In the shooting community a common mental exercises is, “if you could only have one gun, what would it be?”  This is the United States, who in the hell has only one gun if they are a shooting enthusiast?  Rather, I find there is a problem on the opposite end of the spectrum: most gun people spread their attention over too many firearms.  You know of what I speak, how many times have you been at the range and witnessed the guy with eight different handguns laid out in front of him, shooting a single magazine through each, then putting them back in their boxes to pack out.  That individual is a collector of toys, not a serious practitioner.

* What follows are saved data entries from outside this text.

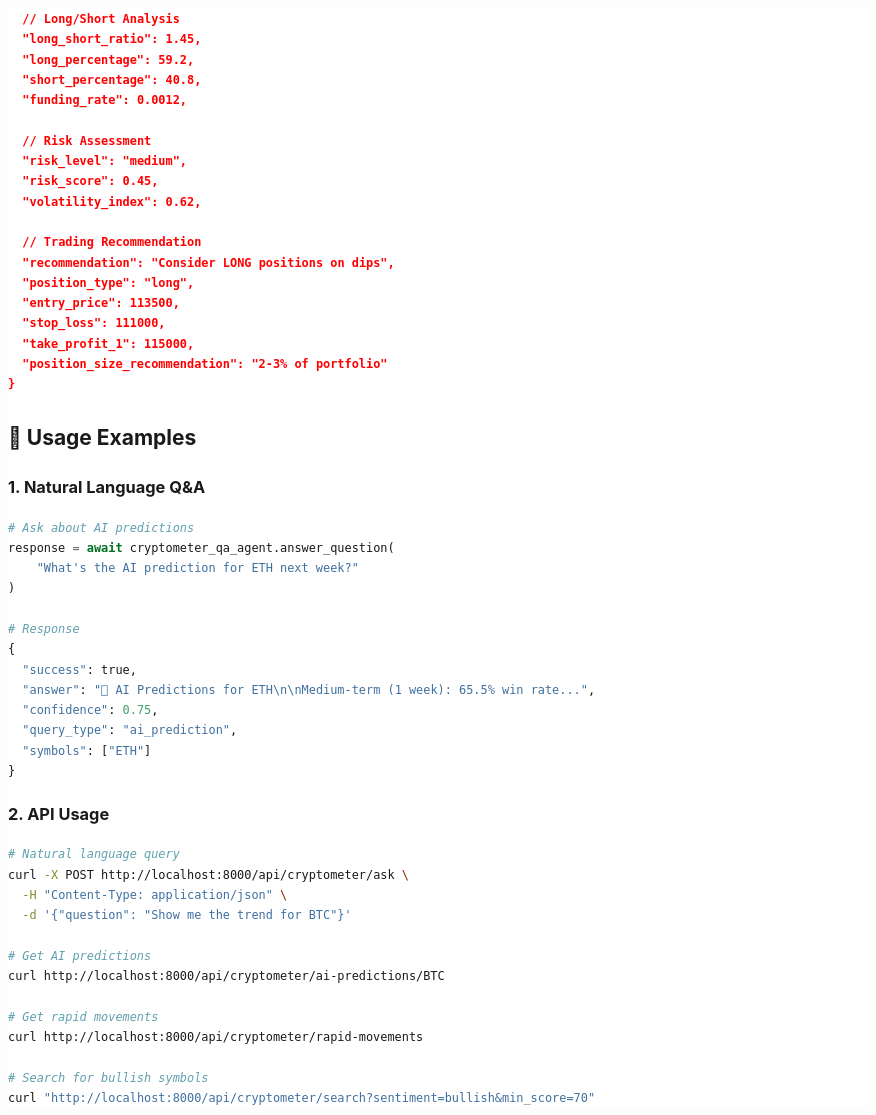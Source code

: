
 ```json
  // Long/Short Analysis
  "long_short_ratio": 1.45,
  "long_percentage": 59.2,
  "short_percentage": 40.8,
  "funding_rate": 0.0012,
  
  // Risk Assessment
  "risk_level": "medium",
  "risk_score": 0.45,
  "volatility_index": 0.62,
  
  // Trading Recommendation
  "recommendation": "Consider LONG positions on dips",
  "position_type": "long",
  "entry_price": 113500,
  "stop_loss": 111000,
  "take_profit_1": 115000,
  "position_size_recommendation": "2-3% of portfolio"
}
```

## 🚀 Usage Examples

### 1. Natural Language Q&A

```python
# Ask about AI predictions
response = await cryptometer_qa_agent.answer_question(
    "What's the AI prediction for ETH next week?"
)

# Response
{
  "success": true,
  "answer": "🤖 AI Predictions for ETH\n\nMedium-term (1 week): 65.5% win rate...",
  "confidence": 0.75,
  "query_type": "ai_prediction",
  "symbols": ["ETH"]
}
```

### 2. API Usage

```bash
# Natural language query
curl -X POST http://localhost:8000/api/cryptometer/ask \
  -H "Content-Type: application/json" \
  -d '{"question": "Show me the trend for BTC"}'

# Get AI predictions
curl http://localhost:8000/api/cryptometer/ai-predictions/BTC

# Get rapid movements
curl http://localhost:8000/api/cryptometer/rapid-movements

# Search for bullish symbols
curl "http://localhost:8000/api/cryptometer/search?sentiment=bullish&min_score=70"
```
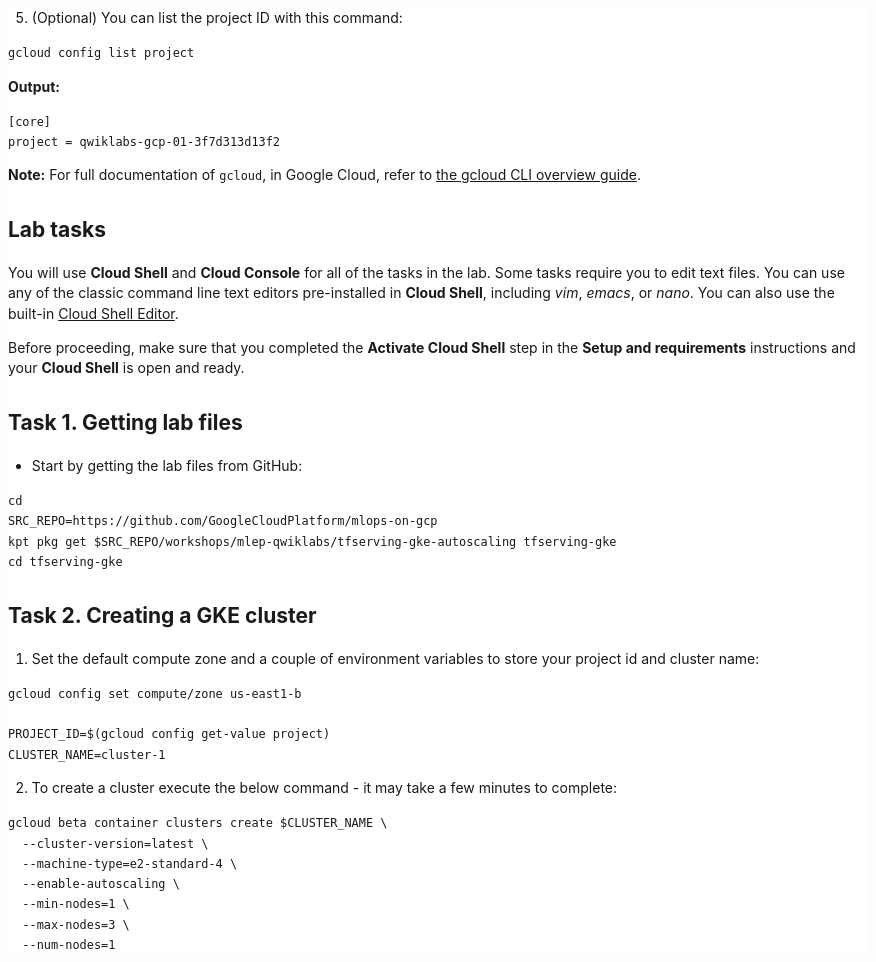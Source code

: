 5. (Optional) You can list the project ID with this command:
    

```apache
gcloud config list project
```

**Output:**

```apache
[core]
project = qwiklabs-gcp-01-3f7d313d13f2
```

**Note:** For full documentation of `gcloud`, in Google Cloud, refer to [the gcloud CLI overview guide](https://cloud.google.com/sdk/gcloud).

## Lab tasks

You will use **Cloud Shell** and **Cloud Console** for all of the tasks in the lab. Some tasks require you to edit text files. You can use any of the classic command line text editors pre-installed in **Cloud Shell**, including *vim*, *emacs*, or *nano*. You can also use the built-in [Cloud Shell Editor](https://cloud.google.com/shell/docs/launching-cloud-shell-editor).

Before proceeding, make sure that you completed the **Activate Cloud Shell** step in the **Setup and requirements** instructions and your **Cloud Shell** is open and ready.

## Task 1. Getting lab files

* Start by getting the lab files from GitHub:
    

```apache
cd
SRC_REPO=https://github.com/GoogleCloudPlatform/mlops-on-gcp
kpt pkg get $SRC_REPO/workshops/mlep-qwiklabs/tfserving-gke-autoscaling tfserving-gke
cd tfserving-gke
```

## Task 2. Creating a GKE cluster

1. Set the default compute zone and a couple of environment variables to store your project id and cluster name:
    

```apache
gcloud config set compute/zone us-east1-b

PROJECT_ID=$(gcloud config get-value project)
CLUSTER_NAME=cluster-1
```

2. To create a cluster execute the below command - it may take a few minutes to complete:
    

```apache
gcloud beta container clusters create $CLUSTER_NAME \
  --cluster-version=latest \
  --machine-type=e2-standard-4 \
  --enable-autoscaling \
  --min-nodes=1 \
  --max-nodes=3 \
  --num-nodes=1 
```

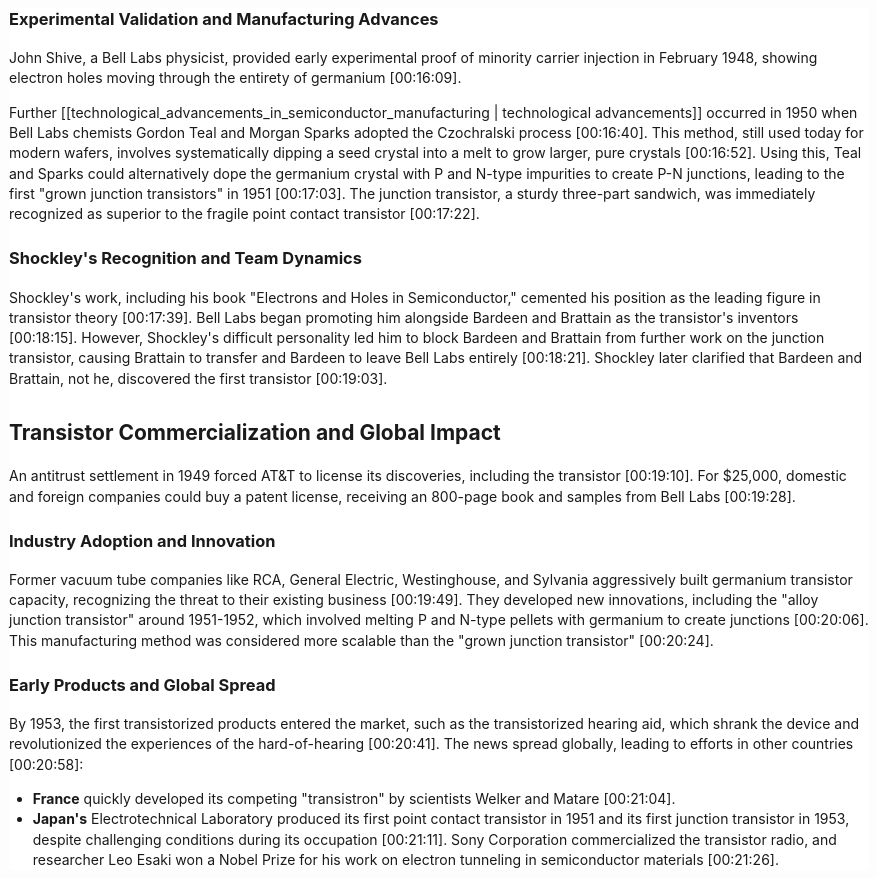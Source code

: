 ### Experimental Validation and Manufacturing Advances
John Shive, a Bell Labs physicist, provided early experimental proof of minority carrier injection in February 1948, showing electron holes moving through the entirety of germanium <a class="yt-timestamp" data-t="00:16:09">[00:16:09]</a>.

Further [[technological_advancements_in_semiconductor_manufacturing | technological advancements]] occurred in 1950 when Bell Labs chemists Gordon Teal and Morgan Sparks adopted the Czochralski process <a class="yt-timestamp" data-t="00:16:40">[00:16:40]</a>. This method, still used today for modern wafers, involves systematically dipping a seed crystal into a melt to grow larger, pure crystals <a class="yt-timestamp" data-t="00:16:52">[00:16:52]</a>. Using this, Teal and Sparks could alternatively dope the germanium crystal with P and N-type impurities to create P-N junctions, leading to the first "grown junction transistors" in 1951 <a class="yt-timestamp" data-t="00:17:03">[00:17:03]</a>. The junction transistor, a sturdy three-part sandwich, was immediately recognized as superior to the fragile point contact transistor <a class="yt-timestamp" data-t="00:17:22">[00:17:22]</a>.

### Shockley's Recognition and Team Dynamics
Shockley's work, including his book "Electrons and Holes in Semiconductor," cemented his position as the leading figure in transistor theory <a class="yt-timestamp" data-t="00:17:39">[00:17:39]</a>. Bell Labs began promoting him alongside Bardeen and Brattain as the transistor's inventors <a class="yt-timestamp" data-t="00:18:15">[00:18:15]</a>. However, Shockley's difficult personality led him to block Bardeen and Brattain from further work on the junction transistor, causing Brattain to transfer and Bardeen to leave Bell Labs entirely <a class="yt-timestamp" data-t="00:18:21">[00:18:21]</a>. Shockley later clarified that Bardeen and Brattain, not he, discovered the first transistor <a class="yt-timestamp" data-t="00:18:59">[00:19:03]</a>.

## Transistor Commercialization and Global Impact

An antitrust settlement in 1949 forced AT&T to license its discoveries, including the transistor <a class="yt-timestamp" data-t="00:19:10">[00:19:10]</a>. For $25,000, domestic and foreign companies could buy a patent license, receiving an 800-page book and samples from Bell Labs <a class="yt-timestamp" data-t="00:19:28">[00:19:28]</a>.

### Industry Adoption and Innovation
Former vacuum tube companies like RCA, General Electric, Westinghouse, and Sylvania aggressively built germanium transistor capacity, recognizing the threat to their existing business <a class="yt-timestamp" data-t="00:19:49">[00:19:49]</a>. They developed new innovations, including the "alloy junction transistor" around 1951-1952, which involved melting P and N-type pellets with germanium to create junctions <a class="yt-timestamp" data-t="00:20:06">[00:20:06]</a>. This manufacturing method was considered more scalable than the "grown junction transistor" <a class="yt-timestamp" data-t="00:20:24">[00:20:24]</a>.

### Early Products and Global Spread
By 1953, the first transistorized products entered the market, such as the transistorized hearing aid, which shrank the device and revolutionized the experiences of the hard-of-hearing <a class="yt-timestamp" data-t="00:20:41">[00:20:41]</a>. The news spread globally, leading to efforts in other countries <a class="yt-timestamp" data-t="00:20:58">[00:20:58]</a>:
*   **France** quickly developed its competing "transistron" by scientists Welker and Matare <a class="yt-timestamp" data-t="00:21:04">[00:21:04]</a>.
*   **Japan's** Electrotechnical Laboratory produced its first point contact transistor in 1951 and its first junction transistor in 1953, despite challenging conditions during its occupation <a class="yt-timestamp" data-t="00:21:11">[00:21:11]</a>. Sony Corporation commercialized the transistor radio, and researcher Leo Esaki won a Nobel Prize for his work on electron tunneling in semiconductor materials <a class="yt-timestamp" data-t="00:21:26">[00:21:26]</a>.
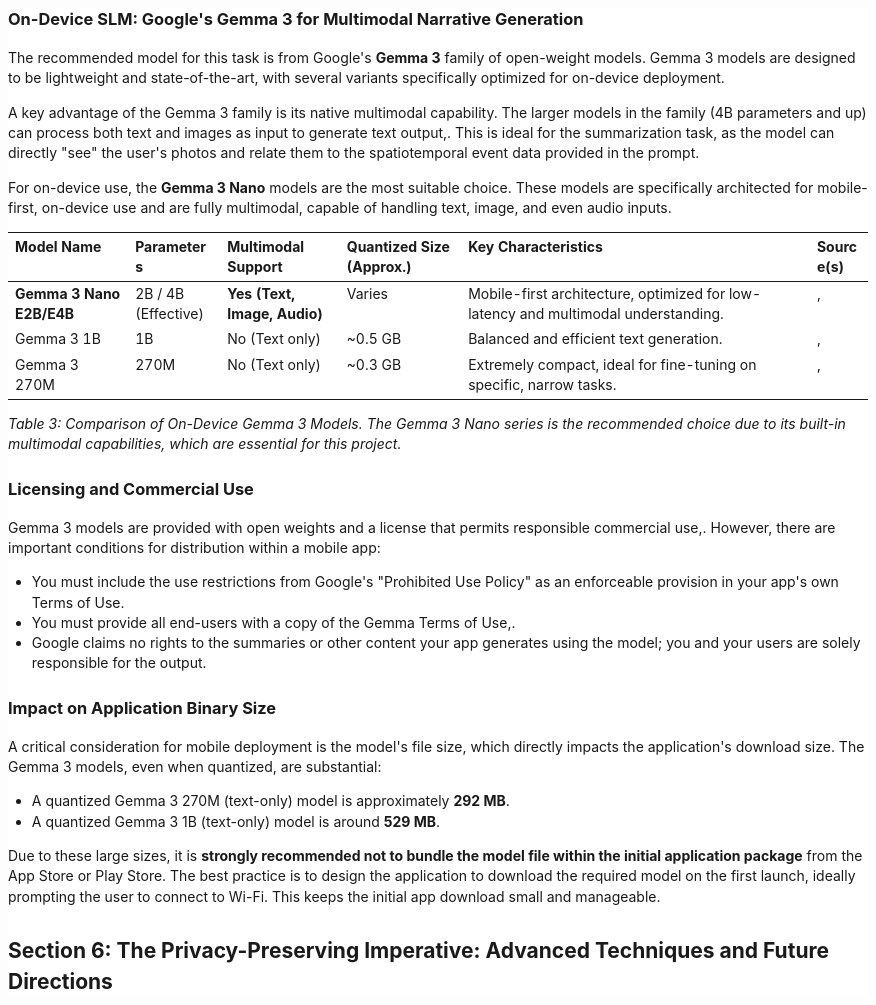 ### **On-Device SLM: Google's Gemma 3 for Multimodal Narrative Generation**

The recommended model for this task is from Google's **Gemma 3** family of open-weight models. Gemma 3 models are designed to be lightweight and state-of-the-art, with several variants specifically optimized for on-device deployment.

A key advantage of the Gemma 3 family is its native multimodal capability. The larger models in the family (4B parameters and up) can process both text and images as input to generate text output,. This is ideal for the summarization task, as the model can directly "see" the user's photos and relate them to the spatiotemporal event data provided in the prompt.

For on-device use, the **Gemma 3 Nano** models are the most suitable choice. These models are specifically architected for mobile-first, on-device use and are fully multimodal, capable of handling text, image, and even audio inputs.

| Model Name | Parameters | Multimodal Support | Quantized Size (Approx.) | Key Characteristics | Source(s) |
| :---- | :---- | :---- | :---- | :---- | :---- |
| **Gemma 3 Nano E2B/E4B** | 2B / 4B (Effective) | **Yes (Text, Image, Audio)** | Varies | Mobile-first architecture, optimized for low-latency and multimodal understanding. | , |
| Gemma 3 1B | 1B | No (Text only) | \~0.5 GB | Balanced and efficient text generation. | , |
| Gemma 3 270M | 270M | No (Text only) | \~0.3 GB | Extremely compact, ideal for fine-tuning on specific, narrow tasks. | , |

*Table 3: Comparison of On-Device Gemma 3 Models. The Gemma 3 Nano series is the recommended choice due to its built-in multimodal capabilities, which are essential for this project.*

### **Licensing and Commercial Use**

Gemma 3 models are provided with open weights and a license that permits responsible commercial use,. However, there are important conditions for distribution within a mobile app:

* You must include the use restrictions from Google's "Prohibited Use Policy" as an enforceable provision in your app's own Terms of Use.  
* You must provide all end-users with a copy of the Gemma Terms of Use,.  
* Google claims no rights to the summaries or other content your app generates using the model; you and your users are solely responsible for the output.

### **Impact on Application Binary Size**

A critical consideration for mobile deployment is the model's file size, which directly impacts the application's download size. The Gemma 3 models, even when quantized, are substantial:

* A quantized Gemma 3 270M (text-only) model is approximately **292 MB**.  
* A quantized Gemma 3 1B (text-only) model is around **529 MB**.

Due to these large sizes, it is **strongly recommended not to bundle the model file within the initial application package** from the App Store or Play Store. The best practice is to design the application to download the required model on the first launch, ideally prompting the user to connect to Wi-Fi. This keeps the initial app download small and manageable.

## **Section 6: The Privacy-Preserving Imperative: Advanced Techniques and Future Directions**
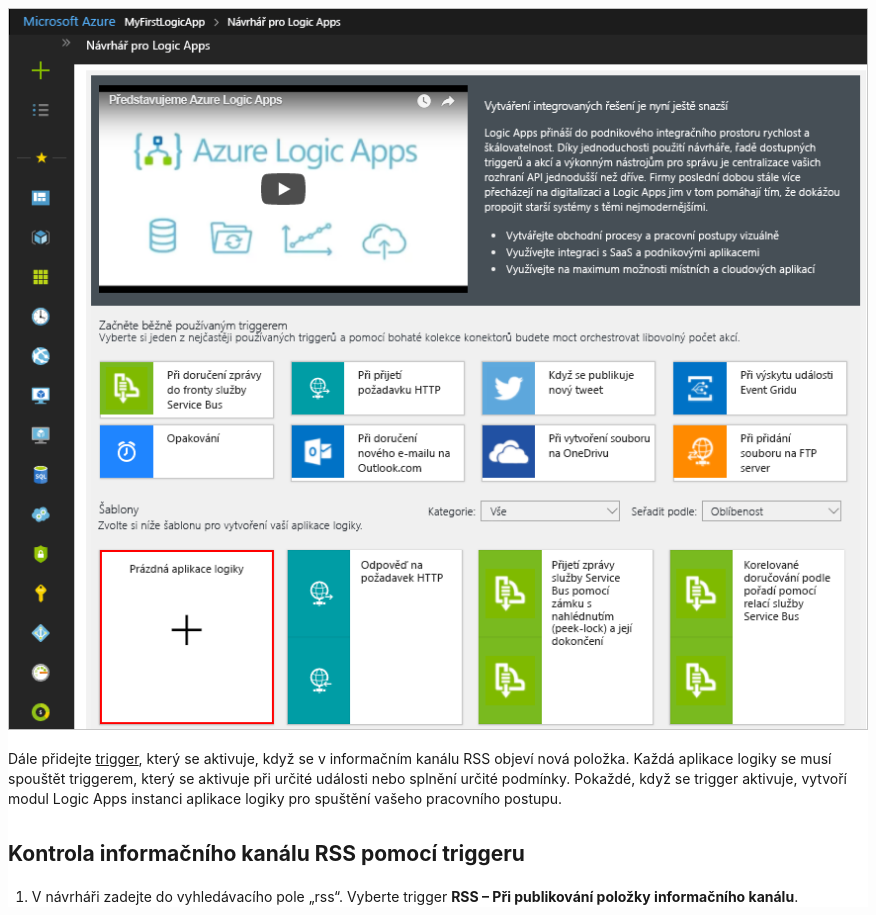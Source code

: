   ![Výběr šablony prázdné aplikace logiky](./media/quickstart-create-first-logic-app-workflow/choose-logic-app-template.png)

Dále přidejte [trigger](../logic-apps/logic-apps-overview.md#logic-app-concepts), který se aktivuje, když se v informačním kanálu RSS objeví nová položka. Každá aplikace logiky se musí spouštět triggerem, který se aktivuje při určité události nebo splnění určité podmínky. Pokaždé, když se trigger aktivuje, vytvoří modul Logic Apps instanci aplikace logiky pro spuštění vašeho pracovního postupu.

<a name="add-rss-trigger"></a>

## <a name="check-rss-feed-with-a-trigger"></a>Kontrola informačního kanálu RSS pomocí triggeru

1. V návrháři zadejte do vyhledávacího pole „rss“. Vyberte trigger **RSS – Při publikování položky informačního kanálu**.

Spending your time and resources on a variety of guns, rather than only the essential few that you need, does two disservices; first, it decreases skills development through familiarization with specific platforms.  Second, it spreads your resources out among many, mostly unnecessary, weapon platforms rather than focusing the resources on what is needed.  I have written about the first of these issues many times, you should not have a carry rotation for only the sake of variety.  But the second issue is what I want to address here:

By focusing your attention on the fewest possible platforms you maximize the resources available to support only those platforms.  Consider ammunition, how much do you have on hand for the guns that you actually need?  How many magazines do you have for the guns you need?  I would submit that having three of the same handgun, with a dozen magazines for each, and a couple thousand rounds of good ammo on hand for them, is far more optimal than having a dozen different handguns, only a couple magazines for each, and only a box of ammo on hand for each. 

Lock in on and prioritize your primary handgun platform and your primary long gun platform and have redundancy for each, plenty of magazines for each, and plenty of ammunition for each.  Have spare parts for each of these two platforms.  When things in the firearms world get sparce, you can reduce any money and effort spent on other platforms, but have and maintain a good stock of all support gear for these two primary platforms. 

As we face a destabilized future, now is the time to stop being a toy collector and get your essential gear in order.  Train extensively on only these needed platforms and abandon the rest as it is only a distraction. 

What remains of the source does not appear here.